> Data shown
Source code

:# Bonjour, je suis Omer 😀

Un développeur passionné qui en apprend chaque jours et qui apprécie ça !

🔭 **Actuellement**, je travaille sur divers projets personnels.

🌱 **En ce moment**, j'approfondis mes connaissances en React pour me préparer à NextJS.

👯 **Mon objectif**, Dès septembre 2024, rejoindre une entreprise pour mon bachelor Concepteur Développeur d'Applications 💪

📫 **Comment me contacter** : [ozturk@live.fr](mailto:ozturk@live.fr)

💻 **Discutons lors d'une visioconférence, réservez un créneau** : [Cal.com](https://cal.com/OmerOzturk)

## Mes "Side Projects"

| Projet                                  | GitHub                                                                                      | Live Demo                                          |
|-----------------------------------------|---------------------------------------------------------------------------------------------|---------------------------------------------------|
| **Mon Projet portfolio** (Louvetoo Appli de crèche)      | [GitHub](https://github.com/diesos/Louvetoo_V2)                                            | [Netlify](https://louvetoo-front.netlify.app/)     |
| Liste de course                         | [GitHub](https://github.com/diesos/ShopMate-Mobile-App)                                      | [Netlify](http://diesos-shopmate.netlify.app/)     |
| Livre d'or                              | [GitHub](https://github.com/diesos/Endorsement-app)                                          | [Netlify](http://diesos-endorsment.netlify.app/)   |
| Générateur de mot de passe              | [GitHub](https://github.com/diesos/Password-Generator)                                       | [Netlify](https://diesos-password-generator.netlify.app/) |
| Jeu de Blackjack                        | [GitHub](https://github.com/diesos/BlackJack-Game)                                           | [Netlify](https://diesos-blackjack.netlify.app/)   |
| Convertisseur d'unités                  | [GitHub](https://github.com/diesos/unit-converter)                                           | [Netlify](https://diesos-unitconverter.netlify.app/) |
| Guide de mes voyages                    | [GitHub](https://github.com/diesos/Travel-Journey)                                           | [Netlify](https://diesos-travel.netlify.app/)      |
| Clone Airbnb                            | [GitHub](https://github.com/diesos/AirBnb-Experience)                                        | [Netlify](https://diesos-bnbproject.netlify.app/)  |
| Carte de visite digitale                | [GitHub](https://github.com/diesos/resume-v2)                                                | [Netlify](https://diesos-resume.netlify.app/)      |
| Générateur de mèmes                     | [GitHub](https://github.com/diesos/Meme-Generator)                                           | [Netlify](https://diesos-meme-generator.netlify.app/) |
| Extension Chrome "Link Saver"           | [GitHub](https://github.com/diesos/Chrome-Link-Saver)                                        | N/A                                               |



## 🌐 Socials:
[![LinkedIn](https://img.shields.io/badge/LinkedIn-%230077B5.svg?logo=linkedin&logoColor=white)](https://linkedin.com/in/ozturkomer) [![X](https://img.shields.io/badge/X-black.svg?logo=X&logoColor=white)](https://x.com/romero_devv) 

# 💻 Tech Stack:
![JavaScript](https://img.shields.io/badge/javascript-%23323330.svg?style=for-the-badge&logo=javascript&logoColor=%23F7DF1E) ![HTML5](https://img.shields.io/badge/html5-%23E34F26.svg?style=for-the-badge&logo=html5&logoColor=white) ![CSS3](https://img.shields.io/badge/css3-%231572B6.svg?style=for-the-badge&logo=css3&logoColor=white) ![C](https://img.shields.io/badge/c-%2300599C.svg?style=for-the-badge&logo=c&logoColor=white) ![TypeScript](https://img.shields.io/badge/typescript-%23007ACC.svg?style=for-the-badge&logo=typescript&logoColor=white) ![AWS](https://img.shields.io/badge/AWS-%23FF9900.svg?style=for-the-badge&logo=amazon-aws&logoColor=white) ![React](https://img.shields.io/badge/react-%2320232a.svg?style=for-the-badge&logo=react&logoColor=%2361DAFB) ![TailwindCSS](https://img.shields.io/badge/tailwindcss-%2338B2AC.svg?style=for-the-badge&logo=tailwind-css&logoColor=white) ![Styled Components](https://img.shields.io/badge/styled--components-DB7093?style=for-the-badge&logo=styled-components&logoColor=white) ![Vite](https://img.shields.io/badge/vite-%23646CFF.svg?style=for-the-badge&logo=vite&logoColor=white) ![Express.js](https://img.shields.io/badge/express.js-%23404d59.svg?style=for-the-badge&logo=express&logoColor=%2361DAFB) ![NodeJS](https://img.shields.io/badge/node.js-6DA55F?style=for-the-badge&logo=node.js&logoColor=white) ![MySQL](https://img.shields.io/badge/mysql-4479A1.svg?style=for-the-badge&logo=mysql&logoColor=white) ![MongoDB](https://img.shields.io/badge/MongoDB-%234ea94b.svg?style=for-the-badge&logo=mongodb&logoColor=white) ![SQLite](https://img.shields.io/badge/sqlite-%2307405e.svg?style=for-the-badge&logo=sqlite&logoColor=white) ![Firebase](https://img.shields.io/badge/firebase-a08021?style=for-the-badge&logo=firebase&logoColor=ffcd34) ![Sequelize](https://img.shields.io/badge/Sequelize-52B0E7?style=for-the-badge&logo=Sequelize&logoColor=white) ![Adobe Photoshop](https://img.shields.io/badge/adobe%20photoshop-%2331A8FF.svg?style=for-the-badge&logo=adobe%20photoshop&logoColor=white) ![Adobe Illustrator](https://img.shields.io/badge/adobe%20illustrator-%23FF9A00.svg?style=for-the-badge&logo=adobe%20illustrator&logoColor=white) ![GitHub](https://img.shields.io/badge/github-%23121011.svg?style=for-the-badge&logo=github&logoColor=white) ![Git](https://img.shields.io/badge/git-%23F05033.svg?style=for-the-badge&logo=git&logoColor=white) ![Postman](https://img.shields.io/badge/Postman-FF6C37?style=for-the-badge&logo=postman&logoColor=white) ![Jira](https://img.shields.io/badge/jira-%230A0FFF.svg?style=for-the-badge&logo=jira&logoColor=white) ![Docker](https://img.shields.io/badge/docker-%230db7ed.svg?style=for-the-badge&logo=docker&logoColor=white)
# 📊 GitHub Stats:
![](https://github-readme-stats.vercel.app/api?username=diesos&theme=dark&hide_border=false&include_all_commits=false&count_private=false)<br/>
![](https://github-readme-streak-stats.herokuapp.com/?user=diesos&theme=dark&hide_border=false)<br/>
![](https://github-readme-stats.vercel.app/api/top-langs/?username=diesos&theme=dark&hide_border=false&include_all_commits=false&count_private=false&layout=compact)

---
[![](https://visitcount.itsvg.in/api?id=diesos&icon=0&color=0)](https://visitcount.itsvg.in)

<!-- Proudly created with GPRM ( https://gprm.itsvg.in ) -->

> Work required
Return every line of the listing above that contains "readme".

> Response to this task
![](https://github-readme-stats.vercel.app/api?username=diesos&theme=dark&hide_border=false&include_all_commits=false&count_private=false)<br/>
![](https://github-readme-streak-stats.herokuapp.com/?user=diesos&theme=dark&hide_border=false)<br/>
![](https://github-readme-stats.vercel.app/api/top-langs/?username=diesos&theme=dark&hide_border=false&include_all_commits=false&count_private=false&layout=compact)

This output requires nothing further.